Good Analyst is a methodology for impact analysis and a set of guidelines for measuring and reporting on impact

 

 

A methodology for impact analysis and a set of guidelines for measuring and reporting on impact

The Good Analyst cover

The Good Analyst methodology draws on a decade of our impact research to provide an end-to-end set of social impact practices for use by:

  • Social-purpose organisations, including charities and social enterprises and NGOs
  • Providers of capital to the social sector, such as grantfunders, commissioners of social services, and foundations
  • Experts engaged with the sector, including policy makers and advisers, regulators, consultants to charities and donors, and academics and impact researchers

Practical guidelines for capturing your impact

We’re excited to be drawing on the methodology of The Good Analyst which can be used across our portfolio, from the very large investments to the very small
— 
Jonathan Jenkins, former Chief Executive, SIB Group

A guide to The Good Analyst methodology (previously known as MIAA) was published in book form as The Good Analyst in 2012, which incorporates the Investing for Good Guidelines for How to Measure and Report Social Impact and is accompanied by the Dictionary of Indicators. The Good Analyst argues that a different approach is needed to effect a more sustainable relationship between money, impact and society.

More about Good Analyst

Investing for Good spent over five years researching and developing a proprietary impact analysis and assessment tool. Our resulting Good Analyst methodology underwent three years of refinement and application and has been used to analyse over 100 impact investments of various sizes, representing over $1bn of socially-motivated capital.
It is used as an impact due diligence and analysis tool for our own Social Bond Programme, providing investors with annual impact reports on each issuer. We are also in the process of develop clear relationships between impact analysis and the pricing of social investments.

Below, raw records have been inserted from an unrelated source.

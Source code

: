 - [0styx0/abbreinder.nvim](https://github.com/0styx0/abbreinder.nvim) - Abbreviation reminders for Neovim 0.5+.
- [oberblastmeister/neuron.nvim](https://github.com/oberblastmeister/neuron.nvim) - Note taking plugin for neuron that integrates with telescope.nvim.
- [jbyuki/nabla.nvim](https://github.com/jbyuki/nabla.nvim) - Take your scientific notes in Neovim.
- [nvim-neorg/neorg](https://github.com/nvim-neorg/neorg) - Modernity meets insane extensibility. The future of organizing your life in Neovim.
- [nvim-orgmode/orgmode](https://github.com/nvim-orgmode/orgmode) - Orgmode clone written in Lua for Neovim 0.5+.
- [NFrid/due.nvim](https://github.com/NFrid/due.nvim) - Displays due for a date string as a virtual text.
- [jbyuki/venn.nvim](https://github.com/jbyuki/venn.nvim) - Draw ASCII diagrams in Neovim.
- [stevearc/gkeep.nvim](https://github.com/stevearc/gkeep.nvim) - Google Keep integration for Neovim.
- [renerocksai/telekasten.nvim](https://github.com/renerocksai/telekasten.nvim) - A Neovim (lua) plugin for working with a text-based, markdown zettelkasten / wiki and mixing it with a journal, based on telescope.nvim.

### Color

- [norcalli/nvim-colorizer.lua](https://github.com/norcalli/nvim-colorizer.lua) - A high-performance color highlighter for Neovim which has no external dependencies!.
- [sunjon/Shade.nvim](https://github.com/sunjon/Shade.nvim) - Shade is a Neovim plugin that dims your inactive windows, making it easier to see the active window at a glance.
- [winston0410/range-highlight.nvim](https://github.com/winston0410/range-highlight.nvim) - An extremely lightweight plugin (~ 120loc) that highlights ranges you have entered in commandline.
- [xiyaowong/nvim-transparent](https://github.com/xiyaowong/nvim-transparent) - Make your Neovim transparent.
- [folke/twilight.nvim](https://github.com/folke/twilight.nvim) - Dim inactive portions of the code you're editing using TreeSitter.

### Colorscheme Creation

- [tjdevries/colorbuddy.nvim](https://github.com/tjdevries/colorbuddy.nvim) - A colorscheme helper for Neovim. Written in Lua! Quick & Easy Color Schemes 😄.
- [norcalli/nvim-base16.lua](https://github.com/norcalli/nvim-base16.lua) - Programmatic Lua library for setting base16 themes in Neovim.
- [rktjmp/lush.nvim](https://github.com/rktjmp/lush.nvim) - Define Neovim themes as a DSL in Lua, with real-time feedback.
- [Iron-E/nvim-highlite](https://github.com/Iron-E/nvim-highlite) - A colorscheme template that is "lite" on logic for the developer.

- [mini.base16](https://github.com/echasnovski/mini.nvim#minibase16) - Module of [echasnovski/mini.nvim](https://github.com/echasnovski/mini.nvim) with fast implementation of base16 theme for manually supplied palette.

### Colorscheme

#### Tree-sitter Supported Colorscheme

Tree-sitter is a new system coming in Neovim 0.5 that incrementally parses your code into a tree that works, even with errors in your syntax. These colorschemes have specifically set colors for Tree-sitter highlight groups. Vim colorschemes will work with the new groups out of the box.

A consistent, systematic set of processes
The Good Analyst is not a formula, but an analytical framework that is designed to ensure assessments are arrived at through a consistent, systematic procedure. It is structured around three key perspectives: (1) the social-purpose organisation generating the impact; (2) the beneficiary receiving the impact; and (3) the world beyond the organisation and its direct beneficiaries into which the impact is ultimately absorbed. The assessment is divided into three sections based on these perspectives:

  1. Mission Fulfilment

    With respect to the organisation’s own mission, to what extent is that mission being effectively fulfilled by the organisation’s activities and operations?
  2. Beneficiary perspective

    To what extent are beneficiaries experiencing positive change in their lives as a result of the organisation’s activities?
  3. Wider impact

    How is the change playing out in wider contexts and environments, and what are the implications for local and societal benefits?

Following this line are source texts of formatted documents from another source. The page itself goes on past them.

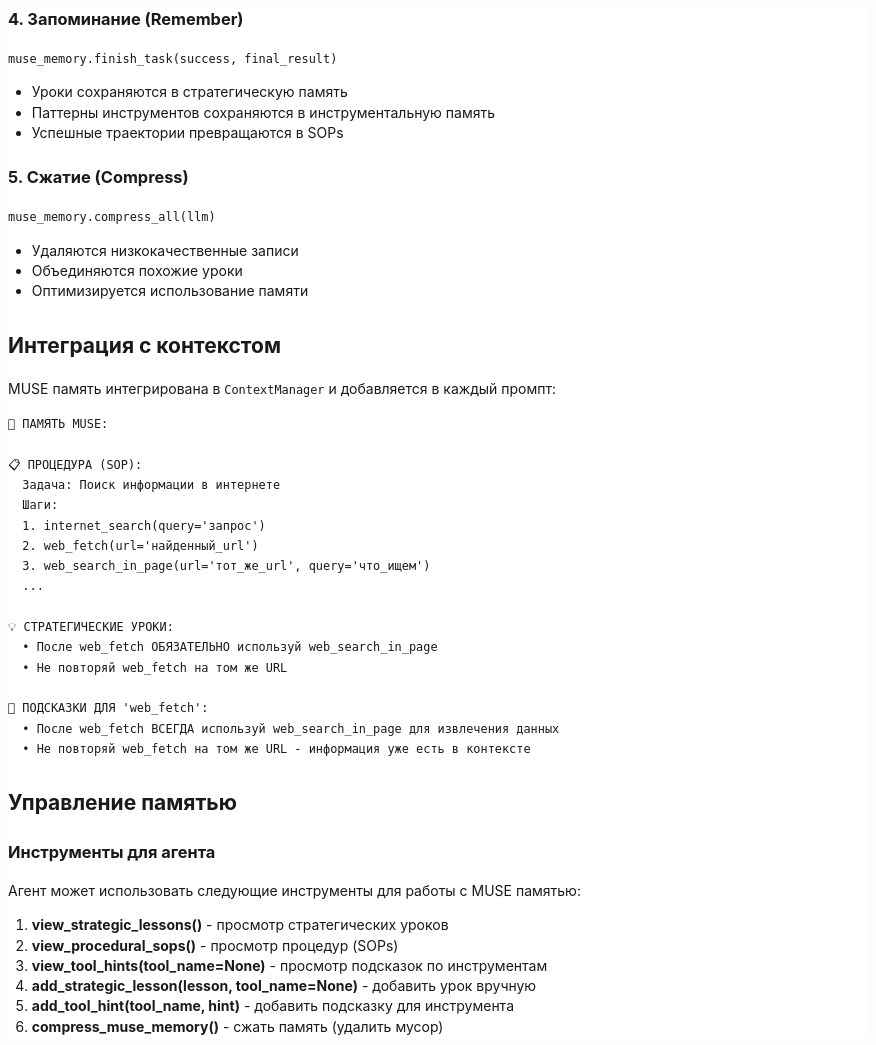 ### 4. Запоминание (Remember)
```python
muse_memory.finish_task(success, final_result)
```
- Уроки сохраняются в стратегическую память
- Паттерны инструментов сохраняются в инструментальную память
- Успешные траектории превращаются в SOPs

### 5. Сжатие (Compress)
```python
muse_memory.compress_all(llm)
```
- Удаляются низкокачественные записи
- Объединяются похожие уроки
- Оптимизируется использование памяти

## Интеграция с контекстом

MUSE память интегрирована в `ContextManager` и добавляется в каждый промпт:

```
🧠 ПАМЯТЬ MUSE:

📋 ПРОЦЕДУРА (SOP):
  Задача: Поиск информации в интернете
  Шаги:
  1. internet_search(query='запрос')
  2. web_fetch(url='найденный_url')
  3. web_search_in_page(url='тот_же_url', query='что_ищем')
  ...

💡 СТРАТЕГИЧЕСКИЕ УРОКИ:
  • После web_fetch ОБЯЗАТЕЛЬНО используй web_search_in_page
  • Не повторяй web_fetch на том же URL

🔧 ПОДСКАЗКИ ДЛЯ 'web_fetch':
  • После web_fetch ВСЕГДА используй web_search_in_page для извлечения данных
  • Не повторяй web_fetch на том же URL - информация уже есть в контексте
```

## Управление памятью

### Инструменты для агента

Агент может использовать следующие инструменты для работы с MUSE памятью:

1. **view_strategic_lessons()** - просмотр стратегических уроков
2. **view_procedural_sops()** - просмотр процедур (SOPs)
3. **view_tool_hints(tool_name=None)** - просмотр подсказок по инструментам
4. **add_strategic_lesson(lesson, tool_name=None)** - добавить урок вручную
5. **add_tool_hint(tool_name, hint)** - добавить подсказку для инструмента
6. **compress_muse_memory()** - сжать память (удалить мусор)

Analysis of these three perspectives takes place according to a weighted scoring system of over 100 individual considerations. The final output is akin to an impact rating, which allows placement of organisations and their impact across a single plane to compare their impact performance. Further, the Good Analyst is designed for repeat use such that the impact of an organisation can be tracked over time. This allows investors to use The Good Analyst as a tool alongside The Good Investor in order to integrate impact into their investment decision-making process and thereby lays the foundation for coupling the use of capital to positive social change.